• **RECORDS SUPPLIED**:
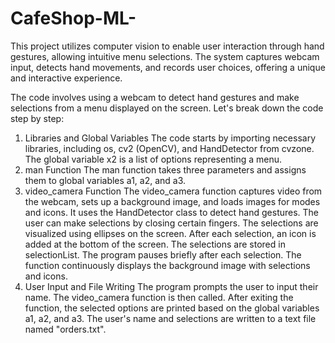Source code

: # CafeShop-ML-
 This project utilizes computer vision to enable user interaction through hand gestures, allowing intuitive menu selections. The system captures webcam input, detects hand movements, and records user choices, offering a unique and interactive experience.


The code involves using a webcam to detect hand gestures and make selections from a menu displayed on the screen. Let's break down the code step by step:

1. Libraries and Global Variables
The code starts by importing necessary libraries, including os, cv2 (OpenCV), and HandDetector from cvzone.
The global variable x2 is a list of options representing a menu.
2. man Function
The man function takes three parameters and assigns them to global variables a1, a2, and a3.
3. video_camera Function
The video_camera function captures video from the webcam, sets up a background image, and loads images for modes and icons.
It uses the HandDetector class to detect hand gestures.
The user can make selections by closing certain fingers. The selections are visualized using ellipses on the screen.
After each selection, an icon is added at the bottom of the screen.
The selections are stored in selectionList.
The program pauses briefly after each selection.
The function continuously displays the background image with selections and icons.
4. User Input and File Writing
The program prompts the user to input their name.
The video_camera function is then called.
After exiting the function, the selected options are printed based on the global variables a1, a2, and a3.
The user's name and selections are written to a text file named "orders.txt".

• **PROBLEM STATEMENT**: Could you restate, word for word, the lines above from the one with "This project utilizes" to the one with "3. video_camera Function", both included?

• **SOLUTION**:
 This project utilizes computer vision to enable user interaction through hand gestures, allowing intuitive menu selections. The system captures webcam input, detects hand movements, and records user choices, offering a unique and interactive experience.


The code involves using a webcam to detect hand gestures and make selections from a menu displayed on the screen. Let's break down the code step by step:

1. Libraries and Global Variables
The code starts by importing necessary libraries, including os, cv2 (OpenCV), and HandDetector from cvzone.
The global variable x2 is a list of options representing a menu.
2. man Function
The man function takes three parameters and assigns them to global variables a1, a2, and a3.
3. video_camera Function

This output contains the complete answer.